Exercise objective: Please report how many lines in these records contain the string "InterestRate", and give nothing besides the number.

*** Opening Records to process ***

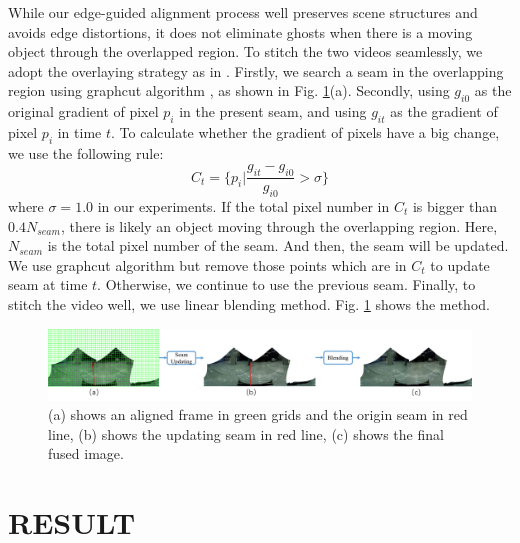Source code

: \documentclass[conference]{IEEEtran}
\begin{document}
While our edge-guided alignment process well preserves scene structures and avoids edge distortions, it does not eliminate ghosts when there is a moving object through the overlapped region.
To stitch the two videos seamlessly, we adopt the overlaying strategy as in \cite{he2016parallax}. 
Firstly, we search a seam in the overlapping region using graphcut algorithm \cite{boykov2004experimental}, as shown in Fig. \ref{fig:p24}(a).
Secondly, using $g_{i0}$ as the original gradient of pixel $p_i$ in the present seam, and using $g_{it}$ as the gradient of pixel $p_i$ in time $t$. To calculate whether the gradient
of pixels have a big change, we use the following rule:
\begin{equation}
\textit{C}_{t}=\{p_{i}|\frac{g_{it}-g_{i0}}{g_{i0}}>\sigma\}
\end{equation}
where $\sigma=1.0$ in our experiments.
If the total pixel number in $\textit{C}_t$ is bigger than $0.4N_{seam}$, there is likely an object moving through the overlapping region. Here, $N_{seam}$ is the total pixel number of the seam. 
And then, the seam will be updated. We use graphcut algorithm but remove those points which are in $C_t$ to update seam at time $t$. 
Otherwise, we continue to use the previous seam.
Finally, to stitch the video well, we use linear blending method.
Fig. \ref{fig:p24} shows the method.
\begin{figure}[h]
\centering
\includegraphics[scale=0.23]{picture47.png}
\caption{(a) shows an aligned frame in green grids and the origin seam in red line, (b) shows the updating seam in red line, (c) shows the final fused image.}
\label{fig:p24}
\end{figure}

\section{RESULT}
\label{sec:result}
\end{document}
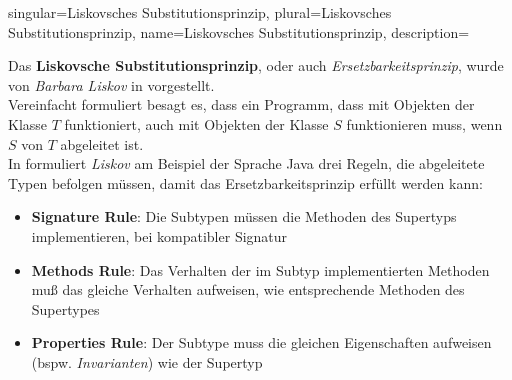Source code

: {
singular={Liskovsches Substitutionsprinzip},
plural={Liskovsches Substitutionsprinzip},
name={Liskovsches Substitutionsprinzip},
description={
Das \textbf{Liskovsche Substitutionsprinzip}, oder auch \textit{Ersetzbarkeitsprinzip}, wurde von \textit{Barbara Liskov} in \cite{Lis87} vorgestellt.\\
Vereinfacht formuliert besagt es, dass ein Programm, dass mit Objekten der Klasse $T$ funktioniert, auch mit Objekten der Klasse $S$ funktionieren muss, wenn $S$ von $T$ abgeleitet ist.\\
In \cite[174 ff.]{LG00} formuliert \textit{Liskov} am Beispiel der Sprache Java drei Regeln, die abgeleitete Typen befolgen müssen, damit das Ersetzbarkeitsprinzip erfüllt werden kann:
\begin{itemize}
\item \textbf{Signature Rule}: Die Subtypen müssen die Methoden des Supertyps implementieren, bei kompatibler Signatur
\item \textbf{Methods Rule}: Das Verhalten der im Subtyp implementierten Methoden muß das gleiche Verhalten aufweisen, wie entsprechende Methoden des Supertypes
\item \textbf{Properties Rule}: Der Subtype muss die gleichen Eigenschaften aufweisen (bspw. \textit{Invarianten}) wie der Supertyp
\end{itemize}
}
}

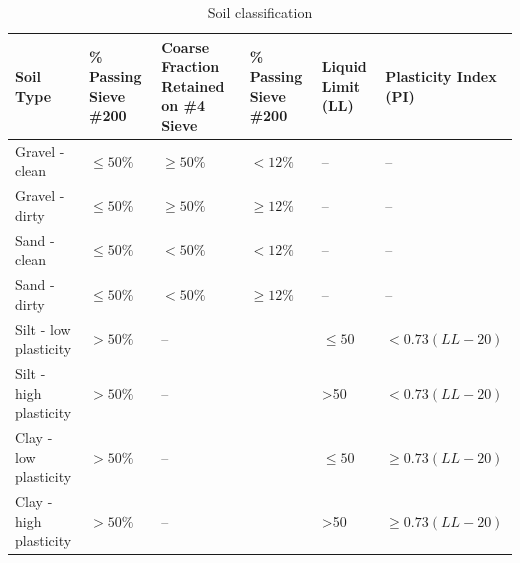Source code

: \documentclass[a4paper,12pt]{article}
\begin{document}
\begin{enumerate}
	
	\begin{landscape}
	\centering
	\vspace*{5em}
	\begin{table}[!h]
		\begin{tabular}{lp{3cm}p{3cm}p{3cm}p{2cm}l}
			\toprule
			\textbf{Soil Type}     & \textbf{\% Passing Sieve \#200} & \textbf{Coarse Fraction Retained on \#4 Sieve} & \textbf{\% Passing Sieve \#200} & \textbf{Liquid Limit (LL)} & \textbf{Plasticity Index (PI)} \\
			\midrule
			Gravel - clean         & $ \le 50 \%$                    & $ \ge 50 \%$                                   & $< 12 \%$                       & --                         & --                             \\
			Gravel - dirty         & $ \le 50 \%$                    & $ \ge 50 \%$                                   & $ \ge 12\%$                     & --                         & --                             \\
			Sand - clean           & $ \le 50 \%$                    & $ < 50 \%$                                     & $< 12 \%$                       & --                         & --                             \\
			Sand - dirty           & $ \le 50 \%$                    & $ < 50 \%$                                     & $ \ge 12\%$                     & --                         & --                             \\
			Silt - low plasticity  & $ > 50 \%$                      & --                                             &                                 & $\le 50$                   & $< 0.73 (LL-20)$               \\
			Silt - high plasticity & $ > 50 \%$                      & --                                             &                                 & \textgreater 50            & $< 0.73 (LL-20)$               \\
			Clay - low plasticity  & $ > 50 \%$                      & --                                             &                                 & $\le 50$                   & $\ge 0.73 (LL-20)$             \\
			Clay - high plasticity & $ > 50 \%$                      & --                                             &                                 & \textgreater 50            & $ \ge 0.73(LL-20)$\\
			\bottomrule            
		\end{tabular}
		\caption{Soil classification}
		\label{table:soil}
	\end{table}
	\end{landscape}


\end{enumerate}
\end{document}
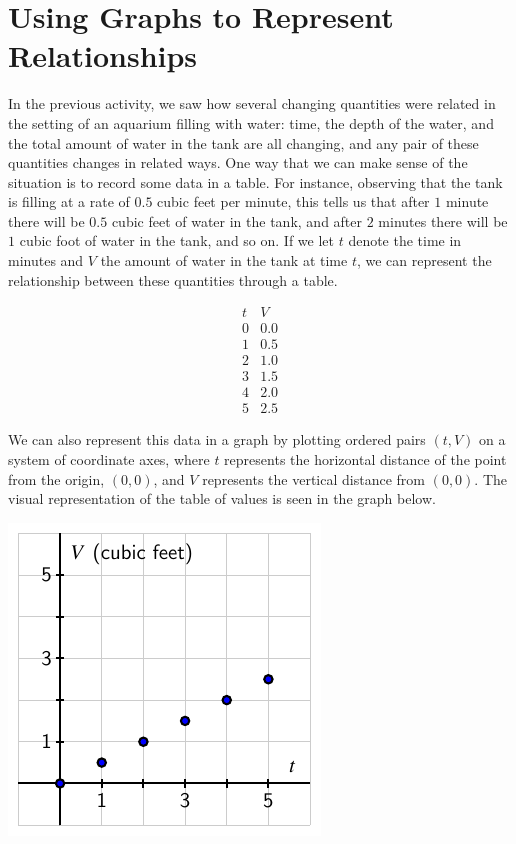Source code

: \documentclass{ximera}
\begin{document}
\section{Using Graphs to Represent Relationships}
In the previous activity, we saw how several changing quantities were related in the setting of an aquarium filling with water: time, the depth of the water, and the total amount of water in the tank are all changing, and any pair of these quantities changes in related ways.  One way that we can make sense of the situation is to record some data in a table.  For instance, observing that the tank is filling at a rate of $0.5$ cubic feet per minute, this tells us that after $1$ minute there will be $0.5$ cubic feet of water in the tank, and after $2$ minutes there will be $1$ cubic foot of water in the tank, and so on.  If we let $t$ denote the time in minutes and $V$ the amount of water in the tank at time $t$, we can represent the relationship between these quantities through a table.%

$$
\begin{array}{cc}
t&V\\
\hline
0&0.0\\
1&0.5\\
2&1.0\\
3&1.5\\
4&2.0\\
5&2.5
\end{array}
$$



We can also represent this data in a graph by plotting ordered pairs $(t,V)$ on a system of coordinate axes, where $t$ represents the horizontal distance of the point from the origin, $(0,0)$, and $V$ represents the vertical distance from $(0,0)$.  The visual representation of the table of values is seen in the graph below.%

\begin{image}
\includegraphics{tandem-aquarium-V-t.pdf}
\end{image}
\end{document}
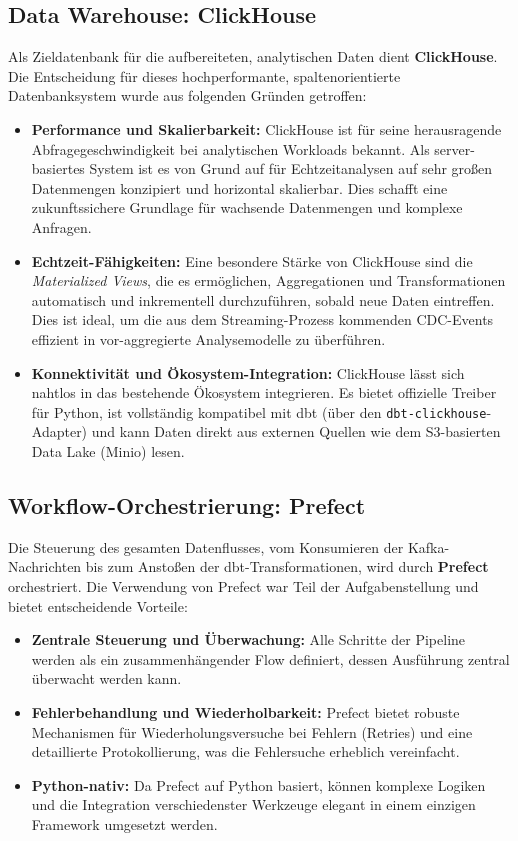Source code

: \documentclass[
    12pt,               
    a4paper,        
    ngerman            
]{scrartcl}
\begin{document}
\subsection{Data Warehouse: ClickHouse}
\label{subsec:clickhouse}

Als Zieldatenbank für die aufbereiteten, analytischen Daten dient \textbf{ClickHouse}. Die Entscheidung für dieses hochperformante, spaltenorientierte Datenbanksystem wurde aus folgenden Gründen getroffen:
\begin{itemize}
    \item \textbf{Performance und Skalierbarkeit:} ClickHouse ist für seine herausragende Abfragegeschwindigkeit bei analytischen Workloads bekannt. Als server-basiertes System ist es von Grund auf für Echtzeitanalysen auf sehr großen Datenmengen konzipiert und horizontal skalierbar. Dies schafft eine zukunftssichere Grundlage für wachsende Datenmengen und komplexe Anfragen.
    \item \textbf{Echtzeit-Fähigkeiten:} Eine besondere Stärke von ClickHouse sind die \textit{Materialized Views}, die es ermöglichen, Aggregationen und Transformationen automatisch und inkrementell durchzuführen, sobald neue Daten eintreffen. Dies ist ideal, um die aus dem Streaming-Prozess kommenden CDC-Events effizient in vor-aggregierte Analysemodelle zu überführen.
    \item \textbf{Konnektivität und Ökosystem-Integration:} ClickHouse lässt sich nahtlos in das bestehende Ökosystem integrieren. Es bietet offizielle Treiber für Python, ist vollständig kompatibel mit dbt (über den \texttt{dbt-clickhouse}-Adapter) und kann Daten direkt aus externen Quellen wie dem S3-basierten Data Lake (Minio) lesen.
\end{itemize}

\subsection{Workflow-Orchestrierung: Prefect}
\label{subsec:prefect}

Die Steuerung des gesamten Datenflusses, vom Konsumieren der Kafka-Nachrichten bis zum Anstoßen der dbt-Transformationen, wird durch \textbf{Prefect} orchestriert. Die Verwendung von Prefect war Teil der Aufgabenstellung und bietet entscheidende Vorteile:
\begin{itemize}
    \item \textbf{Zentrale Steuerung und Überwachung:} Alle Schritte der Pipeline werden als ein zusammenhängender Flow definiert, dessen Ausführung zentral überwacht werden kann.
    \item \textbf{Fehlerbehandlung und Wiederholbarkeit:} Prefect bietet robuste Mechanismen für Wiederholungsversuche bei Fehlern (Retries) und eine detaillierte Protokollierung, was die Fehlersuche erheblich vereinfacht.
    \item \textbf{Python-nativ:} Da Prefect auf Python basiert, können komplexe Logiken und die Integration verschiedenster Werkzeuge elegant in einem einzigen Framework umgesetzt werden.
\end{itemize}
\end{document}
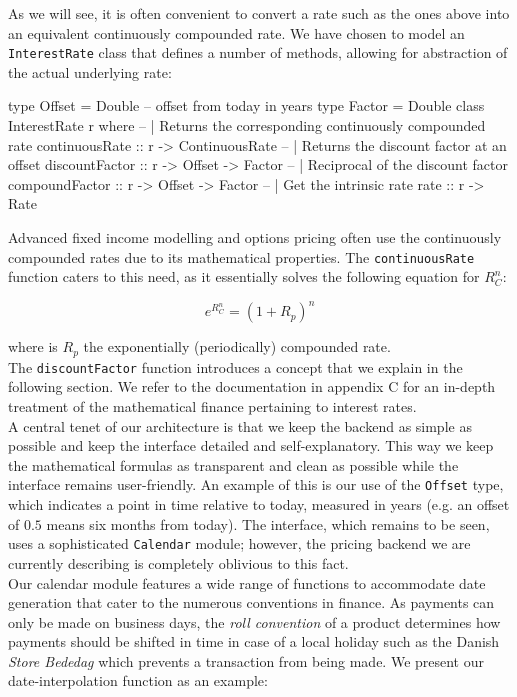 As we will see, it is often convenient to convert a rate such as the ones above
into an equivalent continuously compounded rate. We have chosen to model an
\texttt{InterestRate} class that defines a number of methods, allowing for
abstraction of the actual underlying rate:

\begin{hscode}
type Offset = Double -- offset from today in years
type Factor = Double
class InterestRate r where
  -- | Returns the corresponding continuously compounded rate
  continuousRate :: r -> ContinuousRate
  -- | Returns the discount factor at an offset
  discountFactor :: r -> Offset -> Factor 
  -- | Reciprocal of the discount factor
  compoundFactor :: r -> Offset -> Factor 
  -- | Get the intrinsic rate
  rate           :: r -> Rate
\end{hscode}

Advanced fixed income modelling and options 
pricing often use the continuously compounded rates due to its mathematical 
properties\cite{HULL}. The \texttt{continuousRate} function caters to this
need, as it essentially solves the following equation for $R_C^n$:

\begin{equation}
e^{R_C^n} = (1+R_p)^n
\end{equation}

where is $R_p$ the exponentially (periodically) compounded rate.\\

The \texttt{discountFactor} function introduces a concept that we
explain in the following section. We refer to the \hql documentation in appendix C
for an in-depth treatment of the mathematical finance pertaining to interest
rates.\\

A central tenet of our architecture is that we keep the backend
as simple as possible and keep the interface detailed and 
self-explanatory. This way we keep the mathematical formulas as transparent
and clean as possible while the interface remains user-friendly. An example
of this is our use of the \texttt{Offset} type, which indicates a point in 
time relative to today, measured in years (e.g. an offset of $0.5$
means six months from today). The interface, which remains to be seen, uses
a sophisticated \texttt{Calendar} module; however, the pricing backend we
are currently describing is completely oblivious to this fact.\\

Our calendar module features a wide range of functions to accommodate date
generation that cater to the numerous conventions in finance. As payments
can only be made on business days, the \emph{roll convention} of a product
determines how payments should be shifted in time in case of a local
holiday such as the Danish \emph{Store Bededag} which prevents a transaction from
being made. We present our date-interpolation function as an example:

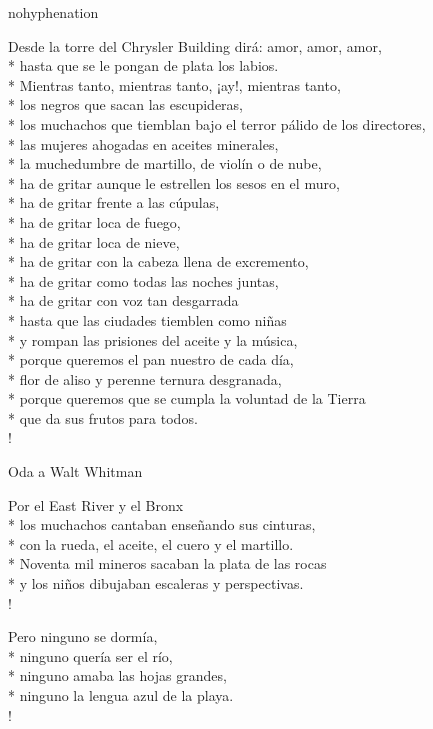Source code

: \documentclass[
    a5paper,
    DIV=10,
    12pt,
    notitlepage,
    oneside,]
{scrbook} %
\begin{document}
\begin{hyphenrules}{nohyphenation}
\begin{poem}{Desde la torre del Chrysler Building}{}{\vspace{-1em}}
dirá: amor, amor, amor,\\*
hasta que se le pongan de plata los labios.\\*
Mientras tanto, mientras tanto, ¡ay!, mientras tanto,\\*
los negros que sacan las escupideras,\\*
los muchachos que tiemblan bajo el terror pálido de los directores,\\*
las mujeres ahogadas en aceites minerales,\\*
la muchedumbre de martillo, de violín o de nube,\\*
ha de gritar aunque le estrellen los sesos en el muro,\\*
ha de gritar frente a las cúpulas,\\*
ha de gritar loca de fuego,\\*
ha de gritar loca de nieve,\\*
ha de gritar con la cabeza llena de excremento,\\*
ha de gritar como todas las noches juntas,\\*
ha de gritar con voz tan desgarrada\\*
hasta que las ciudades tiemblen como niñas\\*
y rompan las prisiones del aceite y la música,\\*
porque queremos el pan nuestro de cada día,\\*
flor de aliso y perenne ternura desgranada,\\*
porque queremos que se cumpla la voluntad de la Tierra\\*
que da sus frutos para todos.\\!

\end{poem}

\begin{poem}{Oda a Walt Whitman}{}{\vspace{-1em}}

Por el East River y el Bronx\\*
los muchachos cantaban enseñando sus cinturas,\\*
con la rueda, el aceite, el cuero y el martillo.\\*
Noventa mil mineros sacaban la plata de las rocas\\*
y los niños dibujaban escaleras y perspectivas.\\!

Pero ninguno se dormía,\\*
ninguno quería ser el río,\\*
ninguno amaba las hojas grandes,\\*
ninguno la lengua azul de la playa.\\!


\end{poem}
\end{hyphenrules}
\end{document}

*** Closing Records to process ***

Response area: 2